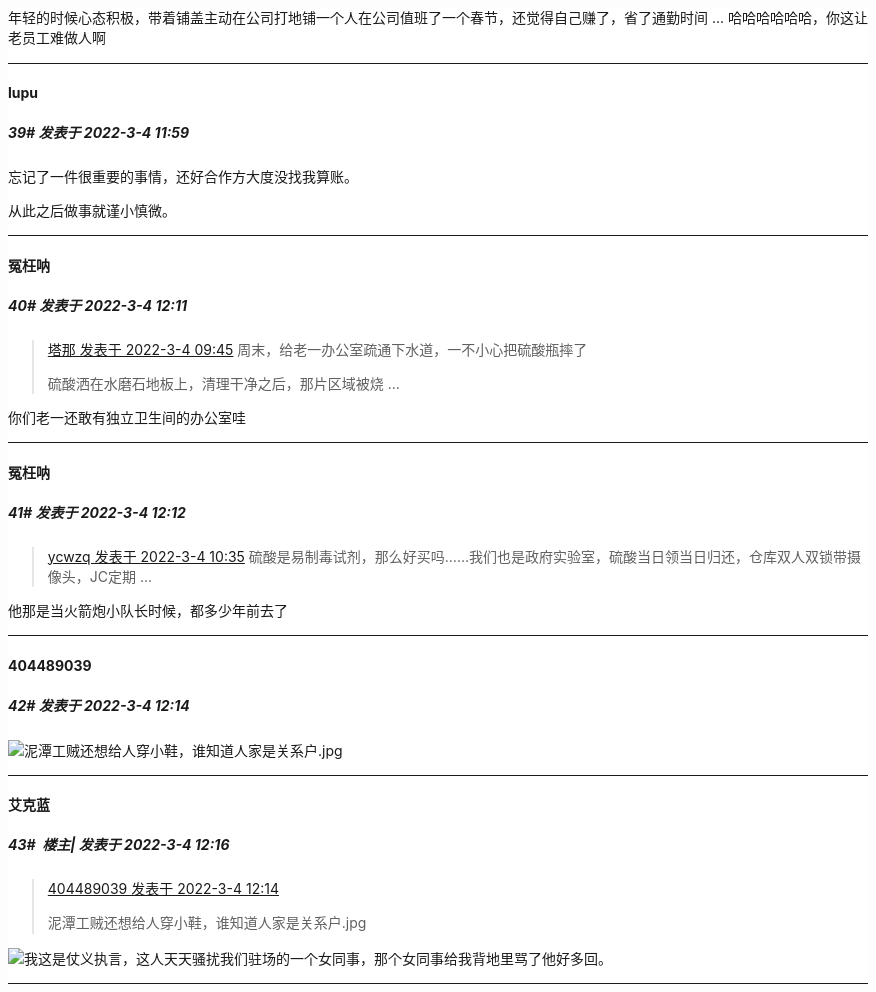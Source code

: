 年轻的时候心态积极，带着铺盖主动在公司打地铺一个人在公司值班了一个春节，还觉得自己赚了，省了通勤时间 ...</blockquote>
哈哈哈哈哈哈，你这让老员工难做人啊

*****

####  lupu  
##### 39#       发表于 2022-3-4 11:59

忘记了一件很重要的事情，还好合作方大度没找我算账。

从此之后做事就谨小慎微。

*****

####  冤枉呐  
##### 40#       发表于 2022-3-4 12:11

<blockquote><a href="httphttps://bbs.saraba1st.com/2b/forum.php?mod=redirect&amp;goto=findpost&amp;pid=54911345&amp;ptid=2055885" target="_blank">塔那 发表于 2022-3-4 09:45</a>
周末，给老一办公室疏通下水道，一不小心把硫酸瓶摔了

硫酸洒在水磨石地板上，清理干净之后，那片区域被烧 ...</blockquote>
你们老一还敢有独立卫生间的办公室哇

*****

####  冤枉呐  
##### 41#       发表于 2022-3-4 12:12

<blockquote><a href="httphttps://bbs.saraba1st.com/2b/forum.php?mod=redirect&amp;goto=findpost&amp;pid=54912014&amp;ptid=2055885" target="_blank">ycwzq 发表于 2022-3-4 10:35</a>
硫酸是易制毒试剂，那么好买吗……我们也是政府实验室，硫酸当日领当日归还，仓库双人双锁带摄像头，JC定期 ...</blockquote>
他那是当火箭炮小队长时候，都多少年前去了

*****

####  404489039  
##### 42#       发表于 2022-3-4 12:14

<img src="https://static.saraba1st.com/image/smiley/face2017/037.png" referrerpolicy="no-referrer">泥潭工贼还想给人穿小鞋，谁知道人家是关系户.jpg

*****

####  艾克蓝  
##### 43#         楼主| 发表于 2022-3-4 12:16

<blockquote><a href="httphttps://bbs.saraba1st.com/2b/forum.php?mod=redirect&amp;goto=findpost&amp;pid=54913445&amp;ptid=2055885" target="_blank">404489039 发表于 2022-3-4 12:14</a>

泥潭工贼还想给人穿小鞋，谁知道人家是关系户.jpg</blockquote>
<img src="https://static.saraba1st.com/image/smiley/face2017/017.png" referrerpolicy="no-referrer">我这是仗义执言，这人天天骚扰我们驻场的一个女同事，那个女同事给我背地里骂了他好多回。

*****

### The task
Return the listing above unchanged, apart from dropping its pictures.

### Output for this exercise
Source code

: 年轻的时候心态积极，带着铺盖主动在公司打地铺一个人在公司值班了一个春节，还觉得自己赚了，省了通勤时间 ...</blockquote>
哈哈哈哈哈哈，你这让老员工难做人啊

*****

####  lupu  
##### 39#       发表于 2022-3-4 11:59

忘记了一件很重要的事情，还好合作方大度没找我算账。

从此之后做事就谨小慎微。

*****

####  冤枉呐  
##### 40#       发表于 2022-3-4 12:11

<blockquote><a href="httphttps://bbs.saraba1st.com/2b/forum.php?mod=redirect&amp;goto=findpost&amp;pid=54911345&amp;ptid=2055885" target="_blank">塔那 发表于 2022-3-4 09:45</a>
周末，给老一办公室疏通下水道，一不小心把硫酸瓶摔了

硫酸洒在水磨石地板上，清理干净之后，那片区域被烧 ...</blockquote>
你们老一还敢有独立卫生间的办公室哇

*****

####  冤枉呐  
##### 41#       发表于 2022-3-4 12:12

<blockquote><a href="httphttps://bbs.saraba1st.com/2b/forum.php?mod=redirect&amp;goto=findpost&amp;pid=54912014&amp;ptid=2055885" target="_blank">ycwzq 发表于 2022-3-4 10:35</a>
硫酸是易制毒试剂，那么好买吗……我们也是政府实验室，硫酸当日领当日归还，仓库双人双锁带摄像头，JC定期 ...</blockquote>
他那是当火箭炮小队长时候，都多少年前去了

*****

####  404489039  
##### 42#       发表于 2022-3-4 12:14

<img src="https://static.saraba1st.com/image/smiley/face2017/037.png" referrerpolicy="no-referrer">泥潭工贼还想给人穿小鞋，谁知道人家是关系户.jpg

*****

####  艾克蓝  
##### 43#         楼主| 发表于 2022-3-4 12:16

<blockquote><a href="httphttps://bbs.saraba1st.com/2b/forum.php?mod=redirect&amp;goto=findpost&amp;pid=54913445&amp;ptid=2055885" target="_blank">404489039 发表于 2022-3-4 12:14</a>

泥潭工贼还想给人穿小鞋，谁知道人家是关系户.jpg</blockquote>
<img src="https://static.saraba1st.com/image/smiley/face2017/017.png" referrerpolicy="no-referrer">我这是仗义执言，这人天天骚扰我们驻场的一个女同事，那个女同事给我背地里骂了他好多回。

*****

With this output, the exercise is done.